WORK ITEM> Locate each line below that includes "Überprüfen" and reproduce it.

RECORDS SUPPLIED>
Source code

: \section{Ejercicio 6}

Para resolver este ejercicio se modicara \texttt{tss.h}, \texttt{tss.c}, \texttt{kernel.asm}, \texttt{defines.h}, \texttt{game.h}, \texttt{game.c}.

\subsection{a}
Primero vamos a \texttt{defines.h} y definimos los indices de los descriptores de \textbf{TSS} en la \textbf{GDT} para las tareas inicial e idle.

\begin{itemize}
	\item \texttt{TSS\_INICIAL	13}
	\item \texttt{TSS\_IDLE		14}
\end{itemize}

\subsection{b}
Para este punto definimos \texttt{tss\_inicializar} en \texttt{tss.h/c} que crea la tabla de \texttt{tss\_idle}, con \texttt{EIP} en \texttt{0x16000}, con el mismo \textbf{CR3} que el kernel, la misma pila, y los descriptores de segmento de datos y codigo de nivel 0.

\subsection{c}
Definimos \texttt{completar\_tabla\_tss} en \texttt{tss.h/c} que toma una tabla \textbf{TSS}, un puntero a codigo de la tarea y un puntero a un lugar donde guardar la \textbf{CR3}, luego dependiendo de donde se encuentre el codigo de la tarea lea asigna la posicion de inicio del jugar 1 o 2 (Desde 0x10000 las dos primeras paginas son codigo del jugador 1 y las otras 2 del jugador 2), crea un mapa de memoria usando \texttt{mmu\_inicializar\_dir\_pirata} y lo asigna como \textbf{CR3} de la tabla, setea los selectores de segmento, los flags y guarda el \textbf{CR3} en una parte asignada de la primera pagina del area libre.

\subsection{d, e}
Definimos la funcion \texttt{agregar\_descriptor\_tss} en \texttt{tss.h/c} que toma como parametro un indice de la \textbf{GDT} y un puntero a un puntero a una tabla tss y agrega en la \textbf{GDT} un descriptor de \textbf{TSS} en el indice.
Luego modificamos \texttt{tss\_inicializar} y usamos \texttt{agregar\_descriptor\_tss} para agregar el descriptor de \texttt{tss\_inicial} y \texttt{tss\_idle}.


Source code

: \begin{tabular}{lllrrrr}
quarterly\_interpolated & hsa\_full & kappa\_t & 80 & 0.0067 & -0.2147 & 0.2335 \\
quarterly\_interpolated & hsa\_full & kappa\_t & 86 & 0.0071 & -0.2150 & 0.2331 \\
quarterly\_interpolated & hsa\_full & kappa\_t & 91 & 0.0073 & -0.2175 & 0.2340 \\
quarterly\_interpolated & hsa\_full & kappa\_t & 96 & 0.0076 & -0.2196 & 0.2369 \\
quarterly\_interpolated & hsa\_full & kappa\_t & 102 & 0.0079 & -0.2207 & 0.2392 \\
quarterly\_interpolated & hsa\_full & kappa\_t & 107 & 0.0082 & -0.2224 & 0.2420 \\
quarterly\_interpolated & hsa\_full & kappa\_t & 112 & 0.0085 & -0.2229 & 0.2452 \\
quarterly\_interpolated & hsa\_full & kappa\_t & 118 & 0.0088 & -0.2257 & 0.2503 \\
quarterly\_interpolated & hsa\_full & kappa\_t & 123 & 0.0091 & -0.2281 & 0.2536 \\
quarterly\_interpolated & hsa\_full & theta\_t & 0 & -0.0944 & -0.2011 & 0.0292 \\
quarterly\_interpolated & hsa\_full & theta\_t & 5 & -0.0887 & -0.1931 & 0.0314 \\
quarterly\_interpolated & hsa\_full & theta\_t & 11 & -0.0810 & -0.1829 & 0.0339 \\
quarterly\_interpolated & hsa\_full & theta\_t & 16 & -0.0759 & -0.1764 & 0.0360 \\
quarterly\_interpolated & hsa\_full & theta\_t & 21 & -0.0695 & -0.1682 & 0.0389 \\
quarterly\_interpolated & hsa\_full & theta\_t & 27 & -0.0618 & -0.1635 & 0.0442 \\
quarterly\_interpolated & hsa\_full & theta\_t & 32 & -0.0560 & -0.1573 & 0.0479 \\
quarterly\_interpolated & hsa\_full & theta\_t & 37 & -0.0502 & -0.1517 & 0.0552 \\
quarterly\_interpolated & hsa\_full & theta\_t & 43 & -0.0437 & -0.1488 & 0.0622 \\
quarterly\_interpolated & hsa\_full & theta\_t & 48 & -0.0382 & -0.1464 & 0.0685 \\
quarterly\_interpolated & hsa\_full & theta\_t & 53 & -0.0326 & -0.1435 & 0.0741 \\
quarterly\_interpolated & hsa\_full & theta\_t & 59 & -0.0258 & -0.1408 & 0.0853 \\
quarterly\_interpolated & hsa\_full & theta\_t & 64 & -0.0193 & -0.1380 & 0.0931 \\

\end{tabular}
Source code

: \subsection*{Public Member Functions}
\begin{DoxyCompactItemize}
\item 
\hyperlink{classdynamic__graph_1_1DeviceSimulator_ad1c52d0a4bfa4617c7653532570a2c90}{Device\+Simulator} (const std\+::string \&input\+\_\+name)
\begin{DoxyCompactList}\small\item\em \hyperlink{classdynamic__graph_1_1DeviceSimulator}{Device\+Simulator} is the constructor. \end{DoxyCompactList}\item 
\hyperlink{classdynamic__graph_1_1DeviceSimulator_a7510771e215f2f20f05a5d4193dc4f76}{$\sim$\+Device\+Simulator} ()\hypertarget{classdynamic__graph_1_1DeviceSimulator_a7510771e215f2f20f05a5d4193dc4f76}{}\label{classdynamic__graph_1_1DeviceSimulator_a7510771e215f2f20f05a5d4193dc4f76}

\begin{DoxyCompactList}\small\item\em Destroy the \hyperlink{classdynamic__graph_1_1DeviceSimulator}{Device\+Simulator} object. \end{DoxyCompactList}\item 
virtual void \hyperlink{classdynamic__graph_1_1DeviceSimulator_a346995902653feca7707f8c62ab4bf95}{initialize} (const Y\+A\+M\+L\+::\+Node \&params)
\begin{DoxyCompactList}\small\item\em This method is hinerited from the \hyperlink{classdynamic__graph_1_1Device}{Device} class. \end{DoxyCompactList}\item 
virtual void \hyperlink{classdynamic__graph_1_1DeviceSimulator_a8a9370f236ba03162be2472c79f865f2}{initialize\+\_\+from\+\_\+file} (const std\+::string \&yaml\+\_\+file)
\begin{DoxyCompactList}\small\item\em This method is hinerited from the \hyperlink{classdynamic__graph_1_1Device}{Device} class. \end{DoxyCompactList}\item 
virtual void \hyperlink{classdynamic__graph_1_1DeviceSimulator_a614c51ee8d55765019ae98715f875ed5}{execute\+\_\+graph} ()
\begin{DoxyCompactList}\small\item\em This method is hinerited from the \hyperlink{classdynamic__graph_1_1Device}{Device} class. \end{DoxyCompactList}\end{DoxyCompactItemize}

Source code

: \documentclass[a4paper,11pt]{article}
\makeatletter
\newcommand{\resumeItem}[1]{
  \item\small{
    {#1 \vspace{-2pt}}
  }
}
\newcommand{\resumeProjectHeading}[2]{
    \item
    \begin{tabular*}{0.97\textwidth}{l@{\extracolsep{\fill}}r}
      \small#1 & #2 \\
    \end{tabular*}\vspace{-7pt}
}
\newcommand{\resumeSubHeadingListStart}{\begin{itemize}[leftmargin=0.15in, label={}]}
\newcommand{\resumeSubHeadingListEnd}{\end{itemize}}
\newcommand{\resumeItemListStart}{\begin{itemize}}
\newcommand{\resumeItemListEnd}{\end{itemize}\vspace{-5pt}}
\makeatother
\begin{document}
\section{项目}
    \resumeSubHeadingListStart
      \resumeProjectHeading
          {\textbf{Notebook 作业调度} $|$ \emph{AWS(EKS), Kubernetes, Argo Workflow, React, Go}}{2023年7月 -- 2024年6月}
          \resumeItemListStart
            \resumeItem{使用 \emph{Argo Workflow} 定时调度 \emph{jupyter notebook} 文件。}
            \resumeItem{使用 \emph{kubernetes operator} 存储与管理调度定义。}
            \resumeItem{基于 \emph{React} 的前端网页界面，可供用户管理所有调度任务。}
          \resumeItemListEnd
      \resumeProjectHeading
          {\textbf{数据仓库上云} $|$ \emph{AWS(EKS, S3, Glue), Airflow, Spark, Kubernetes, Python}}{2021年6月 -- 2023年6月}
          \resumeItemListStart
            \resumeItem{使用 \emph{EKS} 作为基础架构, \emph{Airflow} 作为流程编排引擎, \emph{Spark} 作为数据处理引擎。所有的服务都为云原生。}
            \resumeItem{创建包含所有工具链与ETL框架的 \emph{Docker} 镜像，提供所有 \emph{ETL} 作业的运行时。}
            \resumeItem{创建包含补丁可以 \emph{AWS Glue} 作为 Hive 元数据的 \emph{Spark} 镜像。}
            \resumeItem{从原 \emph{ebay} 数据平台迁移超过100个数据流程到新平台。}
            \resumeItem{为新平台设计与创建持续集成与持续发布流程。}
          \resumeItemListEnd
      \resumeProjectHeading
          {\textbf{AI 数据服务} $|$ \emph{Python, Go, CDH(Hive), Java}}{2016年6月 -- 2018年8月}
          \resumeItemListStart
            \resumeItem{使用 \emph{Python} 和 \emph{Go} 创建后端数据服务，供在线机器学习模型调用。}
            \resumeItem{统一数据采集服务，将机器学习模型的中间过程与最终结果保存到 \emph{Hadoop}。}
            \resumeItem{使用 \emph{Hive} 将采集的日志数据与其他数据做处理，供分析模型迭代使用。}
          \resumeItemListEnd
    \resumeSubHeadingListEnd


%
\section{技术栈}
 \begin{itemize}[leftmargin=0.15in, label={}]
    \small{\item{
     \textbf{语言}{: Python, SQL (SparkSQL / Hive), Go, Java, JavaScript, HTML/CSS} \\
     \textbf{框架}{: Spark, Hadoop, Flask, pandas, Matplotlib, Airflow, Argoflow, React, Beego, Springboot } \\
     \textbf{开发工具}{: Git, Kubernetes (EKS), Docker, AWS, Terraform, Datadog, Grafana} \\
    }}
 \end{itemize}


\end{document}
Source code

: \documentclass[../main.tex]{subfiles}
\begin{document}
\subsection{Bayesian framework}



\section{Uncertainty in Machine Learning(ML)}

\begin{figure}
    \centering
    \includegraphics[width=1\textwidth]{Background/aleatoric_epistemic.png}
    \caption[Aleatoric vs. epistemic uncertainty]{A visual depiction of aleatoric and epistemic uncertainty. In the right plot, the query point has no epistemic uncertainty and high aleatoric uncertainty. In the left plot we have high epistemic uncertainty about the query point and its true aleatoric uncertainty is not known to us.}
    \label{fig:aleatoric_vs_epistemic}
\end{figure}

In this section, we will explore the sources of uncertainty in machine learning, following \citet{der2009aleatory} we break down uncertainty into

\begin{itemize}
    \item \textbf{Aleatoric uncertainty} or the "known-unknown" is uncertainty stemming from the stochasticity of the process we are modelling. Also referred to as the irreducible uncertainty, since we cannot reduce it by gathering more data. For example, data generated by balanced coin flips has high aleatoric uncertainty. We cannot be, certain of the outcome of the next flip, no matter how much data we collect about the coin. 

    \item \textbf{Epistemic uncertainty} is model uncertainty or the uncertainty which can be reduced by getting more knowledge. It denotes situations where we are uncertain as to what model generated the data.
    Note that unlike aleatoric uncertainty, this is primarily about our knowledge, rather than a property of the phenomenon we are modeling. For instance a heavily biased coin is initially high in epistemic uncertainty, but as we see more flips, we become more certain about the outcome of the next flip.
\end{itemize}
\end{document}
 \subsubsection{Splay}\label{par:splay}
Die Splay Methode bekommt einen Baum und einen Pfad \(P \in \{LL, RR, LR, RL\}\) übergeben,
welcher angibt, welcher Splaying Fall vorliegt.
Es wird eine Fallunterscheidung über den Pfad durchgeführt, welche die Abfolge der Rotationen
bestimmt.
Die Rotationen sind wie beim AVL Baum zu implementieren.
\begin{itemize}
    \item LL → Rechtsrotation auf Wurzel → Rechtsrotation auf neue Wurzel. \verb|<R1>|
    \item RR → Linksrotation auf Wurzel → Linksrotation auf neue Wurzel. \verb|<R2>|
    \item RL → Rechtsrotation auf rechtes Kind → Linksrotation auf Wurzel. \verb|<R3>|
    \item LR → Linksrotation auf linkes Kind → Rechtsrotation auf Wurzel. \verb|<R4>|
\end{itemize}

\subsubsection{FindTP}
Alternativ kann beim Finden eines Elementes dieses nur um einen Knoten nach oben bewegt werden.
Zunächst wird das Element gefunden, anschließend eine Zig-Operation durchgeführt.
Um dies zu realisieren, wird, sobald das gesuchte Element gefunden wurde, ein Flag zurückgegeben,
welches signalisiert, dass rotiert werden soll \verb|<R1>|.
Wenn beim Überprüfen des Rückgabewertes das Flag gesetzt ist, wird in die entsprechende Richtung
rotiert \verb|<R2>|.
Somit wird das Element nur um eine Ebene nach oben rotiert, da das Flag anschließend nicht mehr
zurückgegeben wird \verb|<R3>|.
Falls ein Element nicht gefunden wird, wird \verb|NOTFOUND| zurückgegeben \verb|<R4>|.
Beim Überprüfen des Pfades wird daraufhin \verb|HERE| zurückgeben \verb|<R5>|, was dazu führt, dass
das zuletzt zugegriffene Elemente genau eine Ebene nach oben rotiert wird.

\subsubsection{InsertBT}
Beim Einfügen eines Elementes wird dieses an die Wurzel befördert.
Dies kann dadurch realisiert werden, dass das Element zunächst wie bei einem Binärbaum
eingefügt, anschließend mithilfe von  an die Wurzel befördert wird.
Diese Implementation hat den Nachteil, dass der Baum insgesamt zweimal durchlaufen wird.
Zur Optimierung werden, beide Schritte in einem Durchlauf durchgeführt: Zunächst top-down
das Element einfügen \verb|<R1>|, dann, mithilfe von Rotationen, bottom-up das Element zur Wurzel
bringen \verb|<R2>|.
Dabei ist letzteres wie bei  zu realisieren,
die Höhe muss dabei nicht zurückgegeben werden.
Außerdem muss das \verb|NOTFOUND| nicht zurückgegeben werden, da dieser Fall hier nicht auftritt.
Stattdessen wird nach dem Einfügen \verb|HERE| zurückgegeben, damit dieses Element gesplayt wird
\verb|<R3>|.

YOUR RESPONSE>
Wenn beim Überprüfen des Rückgabewertes das Flag gesetzt ist, wird in die entsprechende Richtung
Beim Überprüfen des Pfades wird daraufhin \verb|HERE| zurückgeben \verb|<R5>|, was dazu führt, dass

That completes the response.